*** Opening Data in this exercise ***
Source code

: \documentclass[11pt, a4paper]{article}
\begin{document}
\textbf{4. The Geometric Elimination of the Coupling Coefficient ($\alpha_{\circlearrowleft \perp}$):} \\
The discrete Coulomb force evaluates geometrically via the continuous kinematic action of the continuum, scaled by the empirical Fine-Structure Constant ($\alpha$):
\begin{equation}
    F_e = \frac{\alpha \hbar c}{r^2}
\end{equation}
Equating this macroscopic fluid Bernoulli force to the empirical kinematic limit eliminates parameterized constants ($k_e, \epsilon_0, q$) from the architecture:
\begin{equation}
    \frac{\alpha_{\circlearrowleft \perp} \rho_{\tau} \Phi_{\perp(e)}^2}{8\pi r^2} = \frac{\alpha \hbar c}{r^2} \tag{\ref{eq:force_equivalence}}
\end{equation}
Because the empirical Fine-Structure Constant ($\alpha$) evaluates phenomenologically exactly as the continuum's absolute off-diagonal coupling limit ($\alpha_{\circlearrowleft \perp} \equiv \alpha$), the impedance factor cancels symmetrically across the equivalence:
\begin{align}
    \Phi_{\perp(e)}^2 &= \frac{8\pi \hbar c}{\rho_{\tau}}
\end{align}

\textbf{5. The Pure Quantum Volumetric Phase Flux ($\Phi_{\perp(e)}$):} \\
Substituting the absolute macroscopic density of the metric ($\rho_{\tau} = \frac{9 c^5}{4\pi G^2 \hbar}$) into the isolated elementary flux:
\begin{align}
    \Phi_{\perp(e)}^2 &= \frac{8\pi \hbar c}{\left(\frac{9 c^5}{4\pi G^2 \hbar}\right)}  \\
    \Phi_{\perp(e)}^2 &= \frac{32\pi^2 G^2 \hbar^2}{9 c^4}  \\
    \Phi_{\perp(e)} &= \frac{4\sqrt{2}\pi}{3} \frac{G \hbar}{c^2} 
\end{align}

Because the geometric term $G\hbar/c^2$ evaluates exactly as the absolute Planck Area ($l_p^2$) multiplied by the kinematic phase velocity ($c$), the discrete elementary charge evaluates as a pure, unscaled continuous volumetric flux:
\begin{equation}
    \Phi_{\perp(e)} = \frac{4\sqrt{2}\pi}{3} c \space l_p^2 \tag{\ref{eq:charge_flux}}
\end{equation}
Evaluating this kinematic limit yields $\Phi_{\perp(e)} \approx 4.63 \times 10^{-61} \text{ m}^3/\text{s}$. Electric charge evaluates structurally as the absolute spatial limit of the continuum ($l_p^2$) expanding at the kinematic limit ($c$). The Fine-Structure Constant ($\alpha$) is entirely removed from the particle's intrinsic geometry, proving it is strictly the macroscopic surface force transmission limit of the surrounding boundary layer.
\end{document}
*** Closing Data in this exercise ***
Word for word, write out each of the records shown above.

Source code

: \documentclass[11pt, a4paper]{article}
\begin{document}
\textbf{4. The Geometric Elimination of the Coupling Coefficient ($\alpha_{\circlearrowleft \perp}$):} \\
The discrete Coulomb force evaluates geometrically via the continuous kinematic action of the continuum, scaled by the empirical Fine-Structure Constant ($\alpha$):
\begin{equation}
    F_e = \frac{\alpha \hbar c}{r^2}
\end{equation}
Equating this macroscopic fluid Bernoulli force to the empirical kinematic limit eliminates parameterized constants ($k_e, \epsilon_0, q$) from the architecture:
\begin{equation}
    \frac{\alpha_{\circlearrowleft \perp} \rho_{\tau} \Phi_{\perp(e)}^2}{8\pi r^2} = \frac{\alpha \hbar c}{r^2} \tag{\ref{eq:force_equivalence}}
\end{equation}
Because the empirical Fine-Structure Constant ($\alpha$) evaluates phenomenologically exactly as the continuum's absolute off-diagonal coupling limit ($\alpha_{\circlearrowleft \perp} \equiv \alpha$), the impedance factor cancels symmetrically across the equivalence:
\begin{align}
    \Phi_{\perp(e)}^2 &= \frac{8\pi \hbar c}{\rho_{\tau}}
\end{align}

\textbf{5. The Pure Quantum Volumetric Phase Flux ($\Phi_{\perp(e)}$):} \\
Substituting the absolute macroscopic density of the metric ($\rho_{\tau} = \frac{9 c^5}{4\pi G^2 \hbar}$) into the isolated elementary flux:
\begin{align}
    \Phi_{\perp(e)}^2 &= \frac{8\pi \hbar c}{\left(\frac{9 c^5}{4\pi G^2 \hbar}\right)}  \\
    \Phi_{\perp(e)}^2 &= \frac{32\pi^2 G^2 \hbar^2}{9 c^4}  \\
    \Phi_{\perp(e)} &= \frac{4\sqrt{2}\pi}{3} \frac{G \hbar}{c^2} 
\end{align}

Because the geometric term $G\hbar/c^2$ evaluates exactly as the absolute Planck Area ($l_p^2$) multiplied by the kinematic phase velocity ($c$), the discrete elementary charge evaluates as a pure, unscaled continuous volumetric flux:
\begin{equation}
    \Phi_{\perp(e)} = \frac{4\sqrt{2}\pi}{3} c \space l_p^2 \tag{\ref{eq:charge_flux}}
\end{equation}
Evaluating this kinematic limit yields $\Phi_{\perp(e)} \approx 4.63 \times 10^{-61} \text{ m}^3/\text{s}$. Electric charge evaluates structurally as the absolute spatial limit of the continuum ($l_p^2$) expanding at the kinematic limit ($c$). The Fine-Structure Constant ($\alpha$) is entirely removed from the particle's intrinsic geometry, proving it is strictly the macroscopic surface force transmission limit of the surrounding boundary layer.
\end{document}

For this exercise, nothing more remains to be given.